„Politisch vernachlässigt“: Maßnahmen gegen den Pflege-Notstand

In der Rubrik "Heute in Bremen" veröffentlichte die taz-Lokalredaktion der Hansestadt ein Interview mit unserer Linkspartei-Landessprecherin und Spitzenkandidatin für den Bundestag, Doris Achelwilm.

 

Dieses Gespräch veröffentlichen wir mit freundlicher Genehmigung der taz Bremen-Redaktion und dem Journalisten Philipp Nicolay.

Anlässlich der Veranstaltung "Pflege- und Sorgearbeit aufwerten: Neue Wege für solidarische und gute Care-Strukturen" veröffentlichte die taz-Lokalredaktion der Hansestadt in ihrer Rubrik "Heute in Bremen" ein Interview mit der Bremer Linkspartei-Landessprecherin und Spitzenkandidatin für den Bundestag, Doris Achelwilm.

taz: Frau Achelwilm, welche konkreten Maßnahmen fordern Sie, um die Pflegearbeit aufzuwerten?
Doris Achelwilm:
Wir brauchen eine gesetzliche Mindestpersonalbemessung, die an Pflegebedarfen ausgerichtet ist. Und die Beschäftigten müssen deutlich besser bezahlt werden – wir fordern einen Pflegemindestlohn von 14,50 Euro.

Drittens braucht es Qualifizierungsangebote, die beruflichen
Aufstieg ermöglichen und den Stellenwert von Pflegeberufen
erhöhen.

Was sind aus Ihrer Sicht die derzeit größten Missstände?
Ganz klar: der akute Personalmangel. In Bremen sollen allein in Krankenhäusern und Altenheimen über 1.500 Pflegekräfte fehlen. Unzumutbare Zustände, wie sie zuletzt im Heim O’Land aufgetreten sind, wo Demenzkranke gepflegt werden, haben oft strukturelle Ursachen. Dagegen hilft, Überlastungen und unterbesetzte Schichten zu stoppen und eine gute Versorgung zum Standard zu machen.

Wie können gerade SchulabsolventInnen mehr für die Pflegeberufe begeistert werden?
Bessere Bezahlung, gerade im ambulanten Bereich. Azubis erhalten hier pro Monat nochmal rund 100 Euro weniger als in stationären Einrichtungen. Auch die Ausbildungsqualität muss zur Verantwortung passen, die die Fachkräfte später tragen.

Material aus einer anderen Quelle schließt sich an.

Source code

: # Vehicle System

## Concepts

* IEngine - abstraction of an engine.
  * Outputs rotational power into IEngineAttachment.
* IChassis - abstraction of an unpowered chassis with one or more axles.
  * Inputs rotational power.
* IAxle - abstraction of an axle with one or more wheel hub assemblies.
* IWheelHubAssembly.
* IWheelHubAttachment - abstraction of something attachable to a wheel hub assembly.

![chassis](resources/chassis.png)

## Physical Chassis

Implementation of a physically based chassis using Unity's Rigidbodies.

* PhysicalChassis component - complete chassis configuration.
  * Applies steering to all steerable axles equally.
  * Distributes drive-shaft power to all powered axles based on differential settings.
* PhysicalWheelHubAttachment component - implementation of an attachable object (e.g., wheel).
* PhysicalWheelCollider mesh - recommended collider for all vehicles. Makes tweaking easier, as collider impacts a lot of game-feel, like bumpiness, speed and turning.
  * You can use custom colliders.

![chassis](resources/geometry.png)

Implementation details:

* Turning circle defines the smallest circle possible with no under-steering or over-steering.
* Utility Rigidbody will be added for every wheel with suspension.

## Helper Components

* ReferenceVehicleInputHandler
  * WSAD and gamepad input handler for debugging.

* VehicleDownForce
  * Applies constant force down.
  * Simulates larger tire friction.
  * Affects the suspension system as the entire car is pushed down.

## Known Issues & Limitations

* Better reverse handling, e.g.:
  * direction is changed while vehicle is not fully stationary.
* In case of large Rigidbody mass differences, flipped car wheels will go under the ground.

Stehen wir dann bald vor einem großen Chaos in dieser Branche?
Höchstwahrscheinlich. Der gesamte Care-Bereich, also die gesellschaftlich notwendige Pflege- und Sorgearbeit, wird politisch vernachlässigt – bestimmt auch, weil hier vor allem Frauen arbeiten. Die derzeitige Regierung kommt nicht auf die Idee, einen großen „Pflege-Gipfel“ durchzuführen, wie man es mit dem Auto-Kartell sofort gemacht hat. Dabei ist auch der Notstand in der Pflege fatal.

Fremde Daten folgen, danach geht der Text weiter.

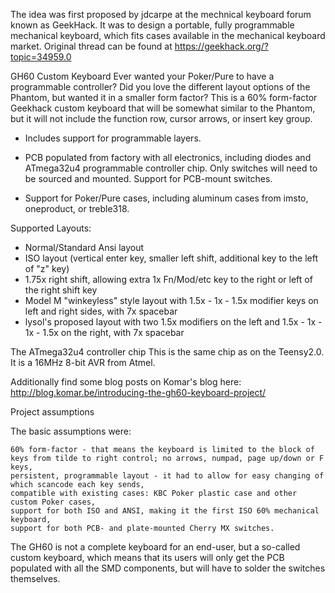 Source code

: The idea was first proposed by jdcarpe at the mechnical keyboard forum known as GeekHack. It was to design a portable, fully programmable mechanical keyboard, which fits cases available in the mechanical keyboard market. Original thread can be found at https://geekhack.org/?topic=34959.0 

GH60 Custom Keyboard
Ever wanted your Poker/Pure to have a programmable controller? Did you love the different layout options of the Phantom, but wanted it in a smaller form factor? This is a 60% form-factor Geekhack custom keyboard that will be somewhat similar to the Phantom, but it will not include the function row, cursor arrows, or insert key group.

- Includes support for programmable layers.

- PCB populated from factory with all electronics, including diodes and ATmega32u4 programmable controller chip. Only switches will need to be sourced and mounted. Support for PCB-mount switches.

- Support for Poker/Pure cases, including aluminum cases from imsto, oneproduct, or treble318.

Supported Layouts:

- Normal/Standard Ansi layout
- ISO layout (vertical enter key, smaller left shift, additional key to the left of "z" key)
- 1.75x right shift, allowing extra 1x Fn/Mod/etc key to the right or left of the right shift key
- Model M "winkeyless" style layout with 1.5x - 1x - 1.5x modifier keys on left and right sides, with 7x spacebar
- lysol's proposed layout with two 1.5x modifiers on the left and 1.5x - 1x - 1x - 1.5x on the right, with 7x spacebar


The ATmega32u4 controller chip
This is the same chip as on the Teensy2.0. It is a 16MHz 8-bit AVR from Atmel.

Additionally find some blog posts on Komar's blog here: http://blog.komar.be/introducing-the-gh60-keyboard-project/

Project assumptions

The basic assumptions were:

    60% form-factor - that means the keyboard is limited to the block of keys from tilde to right control; no arrows, numpad, page up/down or F keys,
    persistent, programmable layout - it had to allow for easy changing of which scancode each key sends,
    compatible with existing cases: KBC Poker plastic case and other custom Poker cases,
    support for both ISO and ANSI, making it the first ISO 60% mechanical keyboard,
    support for both PCB- and plate-mounted Cherry MX switches.

The GH60 is not a complete keyboard for an end-user, but a so-called custom keyboard, which means that its users will only get the PCB populated with all the SMD components, but will have to solder the switches themselves.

Hätte die Politik im Hinblick auf den demografischen Wandel nicht schon viel früher handeln müssen?
Ja, es wurde sehenden Auges geschlafen. Auch mit Blick auf Geschlechtergerechtigkeit muss der gesamte Sektor der Sozial- und Erziehungsberufe im großen Stil aufgewertet werden.